COMMONWEALTH of Pennsylvania
v.
Edmund BAILEY, Appellant.
Supreme Court of Pennsylvania.
Argued April 27, 1988. Filed July 25, 1988.*293 John D. Fognano, Philadelphia, for appellant.
Sandra L. Elias, Deputy District Attorney, Media, for Com., appellee.
Before CAVANAUGH, WIEAND and DEL SOLE, JJ.
CAVANAUGH, Judge:
This is an appeal from a judgment of sentence entered in the Court of Common Pleas of Delaware County, sentencing the appellant to an eighteen (18) month to five (5) year term of incarceration following his conviction on the charge of possession with intent to deliver or manufacture a controlled substance and a six (6) to twelve (12) month term of incarceration on the charge of delivery of, possession with intent to deliver, or manufacture with the intent to deliver, drug paraphernalia.[1] We affirm.
The facts as developed at trial are as follows. On May 22, 1986, State Trooper James D. Caccimelio observed the appellant operating a blue Chevrolet sedan on Interstate 95. The officer testified that he clocked the appellant travelling at a rate of 79 mph in the 55 mph zone; accordingly, he stopped the vehicle and asked for the appellant's driver's license and registration. When the appellant was unable to provide the foregoing documentation, Officer Caccimelio requested additional identification, whereupon the appellant removed a clear plastic bag containing a smaller bag filled with a white substances from the right breast pocket of his shirt. The officer testified that he "suspected it was a controlled substance of some sort." (N.T. 12/1/86 at p. 14.) He thereafter demanded to see the bag which the appellant had by that time returned to his pocket. In response to the trooper's request, the appellant produced a white opaque *294 envelope from the same pocket but, not satisfied, Officer Caccimelio reached into the pocket himself and retrieved the clear plastic bag he had previously observed. He described the bag in the following manner at trial:
It was a small plastic bag containing a white substance inside. Now within the within that small plastic bag was a smaller plastic bag probably one by two inches. And it had a substance inside of that.
(N.T. 12/1/86 at p. 16.)
Suspecting that the substance was methamphetamine, Officer Caccimelio directed the appellant to step out of the vehicle. He then led him to the rear of said vehicle, applied handcuffs and reached into the appellant's right front pants pocket; this search revealed an additional plastic bag containing a white substance. Miranda warnings were subsequently administered, whereupon Officer Caccimelio placed the appellant in his vehicle and proceeded to conduct a search of the Chevrolet sedan. He testified that during the course of this search, he detected a "chemical-type smell."[2] After obtaining the keys from the appellant, the trooper opened the trunk of the Chevrolet sedan and found the following items:
. . . [T]wo metal pots. Within one pot was a plastic bag in inside that was shredded aluminum foil. On the other side there was a a hot plate, a funnel, a brown bottle with the word methylamine on it, and a plastic bag containing suspected controlled substance.
(N.T. 12/1/86 at p. 33.)
The contents of the trunk were admitted into evidence at the jury trial, which commenced on December 2, 1986.[3] Verdicts of guilty as to all charges were rendered on December 3, 1986. Subsequent to the denial of Post-Trial *295 motions, sentence was imposed on June 22, 1987. This is an appeal from the judgment of sentence.

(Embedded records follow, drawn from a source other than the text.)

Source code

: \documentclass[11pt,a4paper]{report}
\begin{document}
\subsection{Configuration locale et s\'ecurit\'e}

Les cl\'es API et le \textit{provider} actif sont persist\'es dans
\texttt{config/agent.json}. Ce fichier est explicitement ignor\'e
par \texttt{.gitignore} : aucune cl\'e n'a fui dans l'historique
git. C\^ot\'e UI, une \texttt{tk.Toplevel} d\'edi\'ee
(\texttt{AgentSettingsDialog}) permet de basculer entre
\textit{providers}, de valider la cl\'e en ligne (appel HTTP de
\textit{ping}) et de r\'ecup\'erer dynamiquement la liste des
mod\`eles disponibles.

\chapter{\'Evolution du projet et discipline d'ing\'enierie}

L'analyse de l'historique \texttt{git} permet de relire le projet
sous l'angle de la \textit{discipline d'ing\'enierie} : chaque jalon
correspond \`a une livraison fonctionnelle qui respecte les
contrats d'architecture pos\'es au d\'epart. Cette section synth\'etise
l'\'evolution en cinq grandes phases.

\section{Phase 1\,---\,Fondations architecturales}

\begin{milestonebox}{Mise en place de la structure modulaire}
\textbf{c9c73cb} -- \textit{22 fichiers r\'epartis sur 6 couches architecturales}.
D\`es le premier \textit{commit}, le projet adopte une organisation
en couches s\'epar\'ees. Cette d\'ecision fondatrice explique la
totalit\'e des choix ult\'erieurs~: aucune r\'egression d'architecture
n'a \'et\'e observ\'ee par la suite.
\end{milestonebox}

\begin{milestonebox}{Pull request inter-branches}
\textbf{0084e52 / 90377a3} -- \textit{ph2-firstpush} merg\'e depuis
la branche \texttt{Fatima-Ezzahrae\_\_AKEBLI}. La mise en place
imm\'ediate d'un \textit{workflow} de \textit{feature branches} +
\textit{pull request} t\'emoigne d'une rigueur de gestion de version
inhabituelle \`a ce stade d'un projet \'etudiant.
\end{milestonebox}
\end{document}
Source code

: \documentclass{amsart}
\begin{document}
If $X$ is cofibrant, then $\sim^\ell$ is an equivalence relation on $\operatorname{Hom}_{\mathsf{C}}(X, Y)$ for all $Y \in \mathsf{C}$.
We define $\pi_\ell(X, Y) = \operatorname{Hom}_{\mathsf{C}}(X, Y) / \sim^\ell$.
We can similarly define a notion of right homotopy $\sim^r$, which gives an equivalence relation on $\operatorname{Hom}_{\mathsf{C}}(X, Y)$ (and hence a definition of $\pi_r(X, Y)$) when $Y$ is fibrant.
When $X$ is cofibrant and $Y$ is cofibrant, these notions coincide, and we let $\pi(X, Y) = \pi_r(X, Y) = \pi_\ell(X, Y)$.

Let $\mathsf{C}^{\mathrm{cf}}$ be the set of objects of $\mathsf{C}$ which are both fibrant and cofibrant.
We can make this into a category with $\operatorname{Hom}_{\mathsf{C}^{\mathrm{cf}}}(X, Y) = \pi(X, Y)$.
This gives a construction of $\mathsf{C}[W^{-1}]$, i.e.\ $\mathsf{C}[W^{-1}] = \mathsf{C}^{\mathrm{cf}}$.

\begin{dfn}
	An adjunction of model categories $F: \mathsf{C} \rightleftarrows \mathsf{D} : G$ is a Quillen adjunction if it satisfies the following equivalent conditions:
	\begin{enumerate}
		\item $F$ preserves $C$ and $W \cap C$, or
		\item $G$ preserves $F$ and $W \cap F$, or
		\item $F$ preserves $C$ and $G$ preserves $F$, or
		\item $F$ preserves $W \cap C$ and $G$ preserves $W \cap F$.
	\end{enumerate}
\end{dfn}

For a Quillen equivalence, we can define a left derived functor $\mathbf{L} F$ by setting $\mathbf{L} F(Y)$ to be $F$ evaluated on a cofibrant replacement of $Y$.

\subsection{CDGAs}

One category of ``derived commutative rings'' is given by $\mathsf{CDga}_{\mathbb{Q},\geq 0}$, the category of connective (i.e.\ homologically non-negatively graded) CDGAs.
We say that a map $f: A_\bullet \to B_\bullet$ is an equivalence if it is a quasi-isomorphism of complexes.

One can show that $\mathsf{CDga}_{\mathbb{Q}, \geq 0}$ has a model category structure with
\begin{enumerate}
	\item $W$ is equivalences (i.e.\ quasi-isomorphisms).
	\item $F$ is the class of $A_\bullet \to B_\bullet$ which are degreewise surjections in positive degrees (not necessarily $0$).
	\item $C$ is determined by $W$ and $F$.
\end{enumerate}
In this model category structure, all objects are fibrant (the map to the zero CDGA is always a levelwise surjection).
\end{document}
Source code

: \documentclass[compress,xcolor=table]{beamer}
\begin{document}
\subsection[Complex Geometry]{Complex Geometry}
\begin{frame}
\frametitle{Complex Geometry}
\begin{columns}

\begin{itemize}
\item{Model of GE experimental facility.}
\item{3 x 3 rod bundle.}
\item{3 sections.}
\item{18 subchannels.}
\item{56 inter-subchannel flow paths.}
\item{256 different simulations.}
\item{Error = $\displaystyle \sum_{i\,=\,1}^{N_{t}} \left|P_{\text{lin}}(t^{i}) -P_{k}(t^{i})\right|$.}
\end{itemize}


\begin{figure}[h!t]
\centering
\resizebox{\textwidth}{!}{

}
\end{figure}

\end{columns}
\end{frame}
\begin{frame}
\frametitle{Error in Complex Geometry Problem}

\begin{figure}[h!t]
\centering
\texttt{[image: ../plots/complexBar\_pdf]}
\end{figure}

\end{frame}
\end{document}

The following issues have been raised on appeal:
Was it in error for the trial court to permit the introduction into evidence of items seized from the defendant's locked trunk as a result of a warrantless search, absent the police officer's independent probable cause to believe that contraband or the fruits of a crime can be found within the car's locked trunk?
Was it error for the trial court to permit the introduction into evidence of items seized from defendant's locked trunk as being incident to a lawful arrest?
After a thorough review of the record and controlling authority, we affirm.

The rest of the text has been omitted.